**PROBLEM:**
Send back every record exactly.

(DATA FOR PROCESSING Opens)

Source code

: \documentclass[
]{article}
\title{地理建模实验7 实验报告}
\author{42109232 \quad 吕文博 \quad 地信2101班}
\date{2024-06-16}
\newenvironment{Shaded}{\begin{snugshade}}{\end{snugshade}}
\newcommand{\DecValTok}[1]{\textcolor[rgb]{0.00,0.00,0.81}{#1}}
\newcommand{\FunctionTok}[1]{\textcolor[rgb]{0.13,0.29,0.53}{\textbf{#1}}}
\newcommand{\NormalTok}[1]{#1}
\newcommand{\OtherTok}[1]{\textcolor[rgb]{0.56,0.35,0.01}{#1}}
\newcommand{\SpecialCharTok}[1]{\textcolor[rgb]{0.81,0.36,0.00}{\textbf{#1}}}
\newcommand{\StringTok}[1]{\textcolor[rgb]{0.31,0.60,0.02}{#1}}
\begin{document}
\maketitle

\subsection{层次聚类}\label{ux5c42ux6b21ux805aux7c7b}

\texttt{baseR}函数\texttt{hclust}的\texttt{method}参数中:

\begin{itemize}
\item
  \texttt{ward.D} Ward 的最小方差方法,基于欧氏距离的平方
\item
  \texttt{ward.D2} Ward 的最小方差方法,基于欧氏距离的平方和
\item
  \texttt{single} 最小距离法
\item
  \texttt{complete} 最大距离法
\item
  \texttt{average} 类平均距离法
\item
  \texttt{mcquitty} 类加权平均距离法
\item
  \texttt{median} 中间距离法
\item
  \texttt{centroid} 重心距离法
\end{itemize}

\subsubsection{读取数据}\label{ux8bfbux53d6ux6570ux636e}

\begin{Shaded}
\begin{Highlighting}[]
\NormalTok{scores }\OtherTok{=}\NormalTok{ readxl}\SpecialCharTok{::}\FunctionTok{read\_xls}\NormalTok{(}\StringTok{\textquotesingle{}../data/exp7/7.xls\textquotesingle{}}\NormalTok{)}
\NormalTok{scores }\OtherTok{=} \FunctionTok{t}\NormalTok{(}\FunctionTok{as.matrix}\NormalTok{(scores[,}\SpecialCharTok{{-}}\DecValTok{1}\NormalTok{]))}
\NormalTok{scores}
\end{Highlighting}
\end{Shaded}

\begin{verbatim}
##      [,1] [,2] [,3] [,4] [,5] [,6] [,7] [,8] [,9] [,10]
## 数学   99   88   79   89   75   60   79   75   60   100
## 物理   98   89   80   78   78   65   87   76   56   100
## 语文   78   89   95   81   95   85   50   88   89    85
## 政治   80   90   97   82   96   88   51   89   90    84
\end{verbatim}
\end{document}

(DATA FOR PROCESSING Closes)

**EXPECTED OUTPUT:**
Source code

: \documentclass[
]{article}
\title{地理建模实验7 实验报告}
\author{42109232 \quad 吕文博 \quad 地信2101班}
\date{2024-06-16}
\newenvironment{Shaded}{\begin{snugshade}}{\end{snugshade}}
\newcommand{\DecValTok}[1]{\textcolor[rgb]{0.00,0.00,0.81}{#1}}
\newcommand{\FunctionTok}[1]{\textcolor[rgb]{0.13,0.29,0.53}{\textbf{#1}}}
\newcommand{\NormalTok}[1]{#1}
\newcommand{\OtherTok}[1]{\textcolor[rgb]{0.56,0.35,0.01}{#1}}
\newcommand{\SpecialCharTok}[1]{\textcolor[rgb]{0.81,0.36,0.00}{\textbf{#1}}}
\newcommand{\StringTok}[1]{\textcolor[rgb]{0.31,0.60,0.02}{#1}}
\begin{document}
\maketitle

\subsection{层次聚类}\label{ux5c42ux6b21ux805aux7c7b}

\texttt{baseR}函数\texttt{hclust}的\texttt{method}参数中:

\begin{itemize}
\item
  \texttt{ward.D} Ward 的最小方差方法,基于欧氏距离的平方
\item
  \texttt{ward.D2} Ward 的最小方差方法,基于欧氏距离的平方和
\item
  \texttt{single} 最小距离法
\item
  \texttt{complete} 最大距离法
\item
  \texttt{average} 类平均距离法
\item
  \texttt{mcquitty} 类加权平均距离法
\item
  \texttt{median} 中间距离法
\item
  \texttt{centroid} 重心距离法
\end{itemize}

\subsubsection{读取数据}\label{ux8bfbux53d6ux6570ux636e}

\begin{Shaded}
\begin{Highlighting}[]
\NormalTok{scores }\OtherTok{=}\NormalTok{ readxl}\SpecialCharTok{::}\FunctionTok{read\_xls}\NormalTok{(}\StringTok{\textquotesingle{}../data/exp7/7.xls\textquotesingle{}}\NormalTok{)}
\NormalTok{scores }\OtherTok{=} \FunctionTok{t}\NormalTok{(}\FunctionTok{as.matrix}\NormalTok{(scores[,}\SpecialCharTok{{-}}\DecValTok{1}\NormalTok{]))}
\NormalTok{scores}
\end{Highlighting}
\end{Shaded}

\begin{verbatim}
##      [,1] [,2] [,3] [,4] [,5] [,6] [,7] [,8] [,9] [,10]
## 数学   99   88   79   89   75   60   79   75   60   100
## 物理   98   89   80   78   78   65   87   76   56   100
## 语文   78   89   95   81   95   85   50   88   89    85
## 政治   80   90   97   82   96   88   51   89   90    84
\end{verbatim}
\end{document}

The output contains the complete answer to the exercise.